(Supplied information begins)

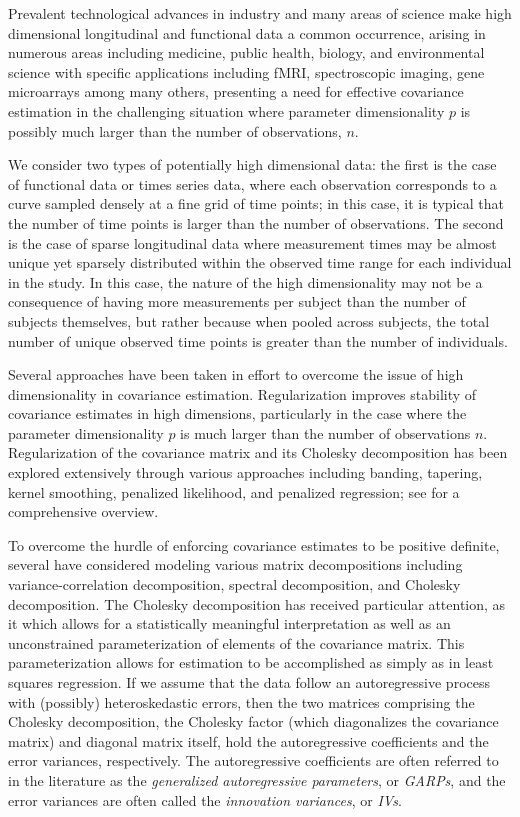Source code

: \documentclass[12pt]{article}
\begin{document}
Prevalent technological advances in industry and many areas of science make high dimensional longitudinal and functional data a common occurrence, arising in numerous areas including medicine, public health, biology, and environmental science with specific applications including fMRI, spectroscopic imaging, gene microarrays among many others, presenting a need for effective covariance estimation in the challenging situation where parameter dimensionality $p$ is possibly much larger than the number of observations, $n$. 

We consider two types of potentially high dimensional data: the first is the case of functional data or times series data, where each observation corresponds to a curve sampled densely at a fine grid of time points; in this case, it is typical that the number of time points is larger than the number of observations. The second is the case of sparse longitudinal data where measurement times may be almost unique yet sparsely distributed within the observed time range for each individual in the study. In this case, the nature of the high dimensionality may not be a consequence of having more measurements per subject than the number of subjects themselves, but rather because when pooled across subjects, the total number of unique observed time points is greater than the number of individuals. 

Several approaches have been taken in effort to overcome the issue of high dimensionality in covariance estimation. Regularization improves stability of covariance estimates in high dimensions, particularly in the case where the parameter dimensionality $p$ is much larger than the number of observations $n$. Regularization of the covariance matrix and its Cholesky decomposition has been explored extensively through various approaches including banding, tapering, kernel smoothing, penalized likelihood, and penalized regression; see \citet{pourahmadi2011covariance} for a comprehensive overview. 
	
To overcome the hurdle of enforcing covariance estimates to be positive definite, several have considered modeling various matrix decompositions including variance-correlation decomposition, spectral decomposition, and Cholesky decomposition. The Cholesky decomposition has received particular attention, as it which allows for a statistically meaningful interpretation as well as an unconstrained parameterization of elements of the covariance matrix. This parameterization allows for estimation to be accomplished as simply as in least squares regression. If we assume that the data follow an autoregressive process with (possibly) heteroskedastic errors, then the two matrices comprising the Cholesky decomposition, the Cholesky factor (which diagonalizes the covariance matrix) and diagonal matrix itself, hold the autoregressive coefficients and the error variances, respectively. The autoregressive coefficients are often referred to in the literature as the \emph{generalized autoregressive parameters}, or \emph{GARPs}, and the error variances are often called the \emph{innovation variances}, or \emph{IVs}.
\end{document}
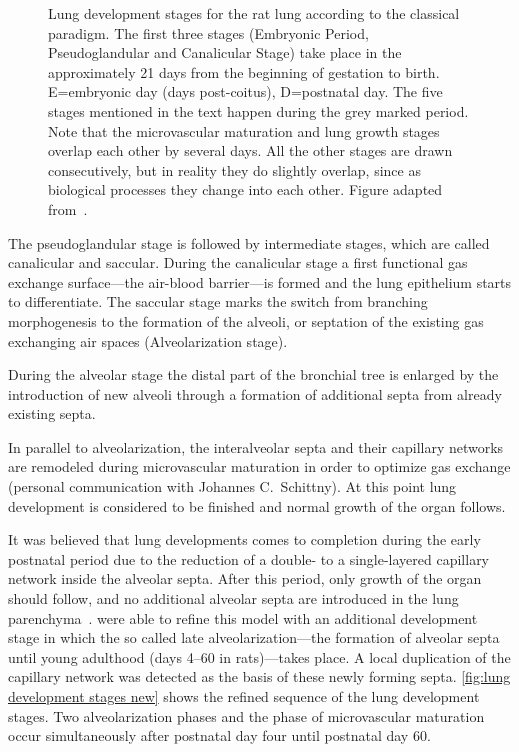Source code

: \begin{figure}[htb]
	\noindent\makebox[\textwidth]{%
		\centering%
		}%
	\caption[Lung development stages, classical paradigm]{Lung development stages for the rat lung according to the classical paradigm. The first three stages (Embryonic Period, Pseudoglandular and Canalicular Stage) take place in the approximately 21 days from the beginning of gestation to birth. E=embryonic day (days post-coitus), D=postnatal day. The five stages mentioned in the text happen during the grey marked period. Note that the microvascular maturation and lung growth stages overlap each other by several days. All the other stages are drawn consecutively, but in reality they do slightly overlap, since as biological processes they change into each other. Figure adapted from~\cite{Schittny2007a}.}
	\label{fig:lung development stages old}
\end{figure}

The pseudoglandular stage is followed by intermediate stages, which are called canalicular and saccular. During the canalicular stage a first functional gas exchange surface---the air-blood barrier---is formed and the lung epithelium starts to differentiate. The saccular stage marks the switch from branching morphogenesis to the formation of the alveoli, or septation of the existing gas exchanging air spaces (Alveolarization stage).

During the alveolar stage the distal part of the bronchial tree is enlarged by the introduction of new alveoli through a formation of additional septa from already existing septa. 

In parallel to alveolarization, the interalveolar septa and their capillary networks are remodeled during microvascular maturation in order to optimize gas exchange (personal communication with Johannes C.\ Schittny). At this point lung development is considered to be finished and normal growth of the organ follows.

It was believed that lung developments comes to completion during the early postnatal period due to the reduction of a double- to a single-layered capillary network inside the alveolar septa. After this period, only growth of the organ should follow, and no additional alveolar septa are introduced in the lung parenchyma~\cite{Burri1999,Schittny2004}. \citet{Schittny2008} were able to refine this model with an additional development stage in which the so called late alveolarization---the formation of alveolar septa until young adulthood (days 4--60 in rats)---takes place. A local duplication of the capillary network was detected as the basis of these newly forming septa. \autoref{fig:lung development stages new} shows the refined sequence of the lung development stages. Two alveolarization phases and the phase of microvascular maturation occur simultaneously after postnatal day four until postnatal day 60.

(Supplied information ends)

**Task to carry out**
Everything in the data except the pictures needs to be written out exactly.

**Answer below**
Source code

: \documentclass[12pt]{article}
\begin{document}
Prevalent technological advances in industry and many areas of science make high dimensional longitudinal and functional data a common occurrence, arising in numerous areas including medicine, public health, biology, and environmental science with specific applications including fMRI, spectroscopic imaging, gene microarrays among many others, presenting a need for effective covariance estimation in the challenging situation where parameter dimensionality $p$ is possibly much larger than the number of observations, $n$. 

We consider two types of potentially high dimensional data: the first is the case of functional data or times series data, where each observation corresponds to a curve sampled densely at a fine grid of time points; in this case, it is typical that the number of time points is larger than the number of observations. The second is the case of sparse longitudinal data where measurement times may be almost unique yet sparsely distributed within the observed time range for each individual in the study. In this case, the nature of the high dimensionality may not be a consequence of having more measurements per subject than the number of subjects themselves, but rather because when pooled across subjects, the total number of unique observed time points is greater than the number of individuals. 

Several approaches have been taken in effort to overcome the issue of high dimensionality in covariance estimation. Regularization improves stability of covariance estimates in high dimensions, particularly in the case where the parameter dimensionality $p$ is much larger than the number of observations $n$. Regularization of the covariance matrix and its Cholesky decomposition has been explored extensively through various approaches including banding, tapering, kernel smoothing, penalized likelihood, and penalized regression; see \citet{pourahmadi2011covariance} for a comprehensive overview. 
	
To overcome the hurdle of enforcing covariance estimates to be positive definite, several have considered modeling various matrix decompositions including variance-correlation decomposition, spectral decomposition, and Cholesky decomposition. The Cholesky decomposition has received particular attention, as it which allows for a statistically meaningful interpretation as well as an unconstrained parameterization of elements of the covariance matrix. This parameterization allows for estimation to be accomplished as simply as in least squares regression. If we assume that the data follow an autoregressive process with (possibly) heteroskedastic errors, then the two matrices comprising the Cholesky decomposition, the Cholesky factor (which diagonalizes the covariance matrix) and diagonal matrix itself, hold the autoregressive coefficients and the error variances, respectively. The autoregressive coefficients are often referred to in the literature as the \emph{generalized autoregressive parameters}, or \emph{GARPs}, and the error variances are often called the \emph{innovation variances}, or \emph{IVs}.
\end{document}
Source code

: \begin{figure}[htb]
	\noindent\makebox[\textwidth]{%
		\centering%
		}%
	\caption[Lung development stages, classical paradigm]{Lung development stages for the rat lung according to the classical paradigm. The first three stages (Embryonic Period, Pseudoglandular and Canalicular Stage) take place in the approximately 21 days from the beginning of gestation to birth. E=embryonic day (days post-coitus), D=postnatal day. The five stages mentioned in the text happen during the grey marked period. Note that the microvascular maturation and lung growth stages overlap each other by several days. All the other stages are drawn consecutively, but in reality they do slightly overlap, since as biological processes they change into each other. Figure adapted from~\cite{Schittny2007a}.}
	\label{fig:lung development stages old}
\end{figure}

The pseudoglandular stage is followed by intermediate stages, which are called canalicular and saccular. During the canalicular stage a first functional gas exchange surface---the air-blood barrier---is formed and the lung epithelium starts to differentiate. The saccular stage marks the switch from branching morphogenesis to the formation of the alveoli, or septation of the existing gas exchanging air spaces (Alveolarization stage).

During the alveolar stage the distal part of the bronchial tree is enlarged by the introduction of new alveoli through a formation of additional septa from already existing septa. 

In parallel to alveolarization, the interalveolar septa and their capillary networks are remodeled during microvascular maturation in order to optimize gas exchange (personal communication with Johannes C.\ Schittny). At this point lung development is considered to be finished and normal growth of the organ follows.

It was believed that lung developments comes to completion during the early postnatal period due to the reduction of a double- to a single-layered capillary network inside the alveolar septa. After this period, only growth of the organ should follow, and no additional alveolar septa are introduced in the lung parenchyma~\cite{Burri1999,Schittny2004}. \citet{Schittny2008} were able to refine this model with an additional development stage in which the so called late alveolarization---the formation of alveolar septa until young adulthood (days 4--60 in rats)---takes place. A local duplication of the capillary network was detected as the basis of these newly forming septa. \autoref{fig:lung development stages new} shows the refined sequence of the lung development stages. Two alveolarization phases and the phase of microvascular maturation occur simultaneously after postnatal day four until postnatal day 60.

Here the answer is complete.